Factoring fuel charges of more than $4 million annually, daily wages of at least $5,000, Newman said that other operational expenses had made survival unfeasible.

“How can a man operating between Half-Way Tree and Greater Portmore or Gregory Park, for example, pay $804,000 per year to operate that bus? How can he survive when he pays $3.2 million for toll and another $4 million for insurance?” he asked.

Wrecked by wreckers

The TODSS boss also took a swipe at the Government and wrecker companies for allegedly profiteering from the targeting of PPV vehicles, citing that the Kingston Metropolitan Transport Region alone accounted for the impounding of more than 300 PPV vehicles daily.

That estimate could not be independently verified.

“They put them in the pound, and for the first day, that is $5,000 and every day thereafter. They are making big money while the operators suffer, and all of this feeds into the level of indiscipline the public speaks about from taxi operators,” he said.
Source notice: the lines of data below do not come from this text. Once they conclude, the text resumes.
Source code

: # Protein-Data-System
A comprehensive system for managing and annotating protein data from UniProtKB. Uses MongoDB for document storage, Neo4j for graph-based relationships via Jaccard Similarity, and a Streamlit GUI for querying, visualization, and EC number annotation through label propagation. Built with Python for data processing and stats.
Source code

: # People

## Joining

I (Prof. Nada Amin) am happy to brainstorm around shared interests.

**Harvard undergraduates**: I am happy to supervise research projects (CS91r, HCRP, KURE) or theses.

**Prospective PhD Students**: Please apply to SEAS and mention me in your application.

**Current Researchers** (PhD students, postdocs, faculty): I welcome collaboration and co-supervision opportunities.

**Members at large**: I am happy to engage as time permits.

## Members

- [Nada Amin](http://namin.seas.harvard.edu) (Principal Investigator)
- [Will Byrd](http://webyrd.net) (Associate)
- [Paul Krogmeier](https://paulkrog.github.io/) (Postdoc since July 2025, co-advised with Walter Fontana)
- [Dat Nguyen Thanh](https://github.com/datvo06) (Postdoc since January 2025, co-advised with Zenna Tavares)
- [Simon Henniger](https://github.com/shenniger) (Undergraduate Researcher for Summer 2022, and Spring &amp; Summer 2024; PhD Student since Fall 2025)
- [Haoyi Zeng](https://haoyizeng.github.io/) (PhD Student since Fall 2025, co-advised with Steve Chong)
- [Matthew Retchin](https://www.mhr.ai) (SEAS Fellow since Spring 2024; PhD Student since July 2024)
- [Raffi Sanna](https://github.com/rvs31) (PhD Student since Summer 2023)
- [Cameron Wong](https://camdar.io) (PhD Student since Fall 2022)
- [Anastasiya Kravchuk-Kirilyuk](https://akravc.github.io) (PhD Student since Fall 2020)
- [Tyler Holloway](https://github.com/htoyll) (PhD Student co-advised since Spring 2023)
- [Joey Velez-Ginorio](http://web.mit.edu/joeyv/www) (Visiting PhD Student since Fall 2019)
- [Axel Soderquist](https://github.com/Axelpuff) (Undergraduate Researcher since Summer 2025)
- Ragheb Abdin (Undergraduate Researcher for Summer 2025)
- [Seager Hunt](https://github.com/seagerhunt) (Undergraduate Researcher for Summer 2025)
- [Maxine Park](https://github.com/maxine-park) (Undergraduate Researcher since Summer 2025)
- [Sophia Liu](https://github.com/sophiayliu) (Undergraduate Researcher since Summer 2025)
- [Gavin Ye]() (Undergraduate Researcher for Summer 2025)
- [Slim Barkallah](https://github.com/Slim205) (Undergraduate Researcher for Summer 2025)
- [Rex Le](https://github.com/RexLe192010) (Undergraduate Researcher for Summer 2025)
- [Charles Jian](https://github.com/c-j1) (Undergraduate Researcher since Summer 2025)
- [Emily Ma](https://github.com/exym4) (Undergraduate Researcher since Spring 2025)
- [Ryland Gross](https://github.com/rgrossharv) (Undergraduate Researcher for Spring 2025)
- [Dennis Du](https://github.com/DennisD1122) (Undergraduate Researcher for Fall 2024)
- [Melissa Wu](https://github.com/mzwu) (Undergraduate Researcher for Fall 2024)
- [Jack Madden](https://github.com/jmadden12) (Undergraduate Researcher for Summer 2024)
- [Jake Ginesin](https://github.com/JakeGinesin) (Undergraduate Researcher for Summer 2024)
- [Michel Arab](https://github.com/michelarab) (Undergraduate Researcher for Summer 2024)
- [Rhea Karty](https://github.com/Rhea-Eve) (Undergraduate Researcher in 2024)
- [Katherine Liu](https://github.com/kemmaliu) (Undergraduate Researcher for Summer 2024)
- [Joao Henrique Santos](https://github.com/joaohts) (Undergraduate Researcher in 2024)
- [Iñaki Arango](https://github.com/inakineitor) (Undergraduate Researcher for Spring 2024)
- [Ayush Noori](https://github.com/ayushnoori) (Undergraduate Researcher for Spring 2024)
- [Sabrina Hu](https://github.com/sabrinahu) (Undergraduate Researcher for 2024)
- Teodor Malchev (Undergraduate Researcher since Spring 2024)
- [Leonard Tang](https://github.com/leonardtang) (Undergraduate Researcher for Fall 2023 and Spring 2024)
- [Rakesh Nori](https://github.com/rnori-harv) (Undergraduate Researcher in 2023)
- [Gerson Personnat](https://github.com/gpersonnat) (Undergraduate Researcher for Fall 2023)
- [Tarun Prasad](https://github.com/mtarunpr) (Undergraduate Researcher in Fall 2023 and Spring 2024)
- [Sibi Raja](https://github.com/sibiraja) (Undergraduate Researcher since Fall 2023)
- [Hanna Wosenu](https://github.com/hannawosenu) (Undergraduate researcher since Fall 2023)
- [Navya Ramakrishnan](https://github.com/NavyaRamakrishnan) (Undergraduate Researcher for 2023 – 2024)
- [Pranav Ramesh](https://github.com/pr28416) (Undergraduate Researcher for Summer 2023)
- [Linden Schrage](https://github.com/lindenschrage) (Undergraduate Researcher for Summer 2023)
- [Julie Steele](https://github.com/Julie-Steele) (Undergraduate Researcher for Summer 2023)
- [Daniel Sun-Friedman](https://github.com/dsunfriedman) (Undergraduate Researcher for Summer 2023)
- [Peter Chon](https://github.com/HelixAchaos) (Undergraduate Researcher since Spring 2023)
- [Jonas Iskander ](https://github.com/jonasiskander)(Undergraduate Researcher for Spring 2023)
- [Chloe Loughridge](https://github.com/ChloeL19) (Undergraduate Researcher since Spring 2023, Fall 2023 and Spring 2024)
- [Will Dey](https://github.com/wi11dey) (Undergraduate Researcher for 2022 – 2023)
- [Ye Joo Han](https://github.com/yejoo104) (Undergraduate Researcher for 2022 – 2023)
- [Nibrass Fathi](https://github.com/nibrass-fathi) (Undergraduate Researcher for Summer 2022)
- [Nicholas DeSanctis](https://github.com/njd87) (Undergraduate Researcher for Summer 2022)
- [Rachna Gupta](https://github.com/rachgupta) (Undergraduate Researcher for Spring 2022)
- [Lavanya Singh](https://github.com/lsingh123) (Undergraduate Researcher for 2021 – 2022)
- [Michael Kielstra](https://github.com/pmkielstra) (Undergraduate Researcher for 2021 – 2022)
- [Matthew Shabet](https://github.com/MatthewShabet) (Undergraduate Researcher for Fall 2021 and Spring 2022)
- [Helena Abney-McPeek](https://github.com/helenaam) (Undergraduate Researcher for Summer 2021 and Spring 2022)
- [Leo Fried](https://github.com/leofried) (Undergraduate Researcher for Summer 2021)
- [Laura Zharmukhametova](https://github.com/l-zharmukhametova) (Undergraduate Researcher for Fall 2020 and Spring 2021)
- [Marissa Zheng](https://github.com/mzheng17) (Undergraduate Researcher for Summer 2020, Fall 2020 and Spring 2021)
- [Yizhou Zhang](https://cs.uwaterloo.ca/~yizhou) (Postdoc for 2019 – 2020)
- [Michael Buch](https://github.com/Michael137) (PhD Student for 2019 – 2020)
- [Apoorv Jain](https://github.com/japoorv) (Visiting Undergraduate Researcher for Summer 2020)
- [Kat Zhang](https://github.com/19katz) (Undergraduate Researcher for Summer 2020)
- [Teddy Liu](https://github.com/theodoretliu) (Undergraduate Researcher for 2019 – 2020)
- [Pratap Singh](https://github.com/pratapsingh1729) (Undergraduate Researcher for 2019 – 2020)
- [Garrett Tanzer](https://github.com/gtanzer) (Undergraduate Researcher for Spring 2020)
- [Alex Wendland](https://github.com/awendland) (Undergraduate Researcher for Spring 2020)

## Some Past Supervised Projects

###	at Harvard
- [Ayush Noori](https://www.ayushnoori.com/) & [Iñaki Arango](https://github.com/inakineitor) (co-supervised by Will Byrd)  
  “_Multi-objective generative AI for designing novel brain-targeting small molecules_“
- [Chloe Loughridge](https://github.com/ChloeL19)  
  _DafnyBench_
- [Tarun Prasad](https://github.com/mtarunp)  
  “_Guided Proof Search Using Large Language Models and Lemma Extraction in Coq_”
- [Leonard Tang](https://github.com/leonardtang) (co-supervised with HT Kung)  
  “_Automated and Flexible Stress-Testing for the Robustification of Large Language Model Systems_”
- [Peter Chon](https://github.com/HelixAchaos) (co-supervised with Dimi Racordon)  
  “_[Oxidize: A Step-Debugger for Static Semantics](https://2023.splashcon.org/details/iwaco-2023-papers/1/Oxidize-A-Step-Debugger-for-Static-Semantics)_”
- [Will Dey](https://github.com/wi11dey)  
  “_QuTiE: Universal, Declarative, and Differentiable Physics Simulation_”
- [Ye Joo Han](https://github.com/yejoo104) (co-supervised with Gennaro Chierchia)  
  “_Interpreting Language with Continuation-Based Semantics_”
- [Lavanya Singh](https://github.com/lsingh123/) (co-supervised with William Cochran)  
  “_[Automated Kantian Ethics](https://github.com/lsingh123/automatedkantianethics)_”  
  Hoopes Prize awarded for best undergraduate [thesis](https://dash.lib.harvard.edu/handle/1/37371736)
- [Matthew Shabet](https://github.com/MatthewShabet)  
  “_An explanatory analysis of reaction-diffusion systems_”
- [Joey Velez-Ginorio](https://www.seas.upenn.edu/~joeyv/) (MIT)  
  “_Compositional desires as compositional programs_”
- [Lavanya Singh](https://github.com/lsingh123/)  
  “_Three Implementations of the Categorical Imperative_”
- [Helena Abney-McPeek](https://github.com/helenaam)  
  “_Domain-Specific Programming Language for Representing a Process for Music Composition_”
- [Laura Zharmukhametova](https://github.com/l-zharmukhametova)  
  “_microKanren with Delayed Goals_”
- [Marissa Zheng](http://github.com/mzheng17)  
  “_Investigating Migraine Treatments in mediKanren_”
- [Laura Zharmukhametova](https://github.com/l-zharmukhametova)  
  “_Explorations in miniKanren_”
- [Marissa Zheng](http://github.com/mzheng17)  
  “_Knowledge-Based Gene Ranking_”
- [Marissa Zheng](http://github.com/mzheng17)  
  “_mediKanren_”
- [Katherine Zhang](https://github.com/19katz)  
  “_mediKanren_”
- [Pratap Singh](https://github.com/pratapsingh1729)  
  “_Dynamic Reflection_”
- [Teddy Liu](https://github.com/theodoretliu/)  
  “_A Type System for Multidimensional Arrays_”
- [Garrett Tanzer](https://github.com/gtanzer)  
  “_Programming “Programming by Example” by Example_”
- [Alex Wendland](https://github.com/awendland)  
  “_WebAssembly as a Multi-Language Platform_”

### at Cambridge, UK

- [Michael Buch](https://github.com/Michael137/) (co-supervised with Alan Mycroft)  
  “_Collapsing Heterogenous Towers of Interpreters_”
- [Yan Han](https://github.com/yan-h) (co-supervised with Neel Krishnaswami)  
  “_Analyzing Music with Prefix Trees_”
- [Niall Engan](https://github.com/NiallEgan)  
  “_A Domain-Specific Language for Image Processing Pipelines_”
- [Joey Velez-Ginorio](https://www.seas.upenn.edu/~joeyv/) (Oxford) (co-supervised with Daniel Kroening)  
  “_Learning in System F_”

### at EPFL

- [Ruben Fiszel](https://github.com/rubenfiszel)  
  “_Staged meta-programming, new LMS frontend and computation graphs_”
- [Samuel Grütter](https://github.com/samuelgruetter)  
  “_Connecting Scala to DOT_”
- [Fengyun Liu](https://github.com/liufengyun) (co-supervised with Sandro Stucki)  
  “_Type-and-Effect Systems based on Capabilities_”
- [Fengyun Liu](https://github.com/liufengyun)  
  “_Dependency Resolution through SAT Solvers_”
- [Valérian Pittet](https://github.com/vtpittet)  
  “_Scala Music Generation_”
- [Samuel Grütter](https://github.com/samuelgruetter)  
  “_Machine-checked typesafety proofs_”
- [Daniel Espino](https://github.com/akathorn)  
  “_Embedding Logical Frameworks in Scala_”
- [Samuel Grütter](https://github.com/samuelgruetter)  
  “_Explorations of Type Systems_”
Meanwhile, TODSS General Secretary Dianne Dennis said that the sector has been mistreated by successive ministers of transport.

“We have had ministers who have treated us with disdain, ministers who think we would be wooed by the sheer charisma of their personalities, and we have ministers who think we don’t know a truth from a lie,” said Dennis.

“And so as a consequence, they play us and they behave as master puppeteers and we the operators are the puppets they manipulate.”

Restrictions aimed at curbing the coronavirus pandemic have led to a massive decline in revenue for the industry since mid-March, with the shuttering of schools, bars and entertainment venues. Negligible church attendance and widespread work-from-arrangements have also hurt ridership.

Dennis argued that a fare increase was warranted now more than ever.

“How is it we have a Fair Trade Commission and they don’t see something wrong with what us, as subfranchise holders, are going through?” she asked.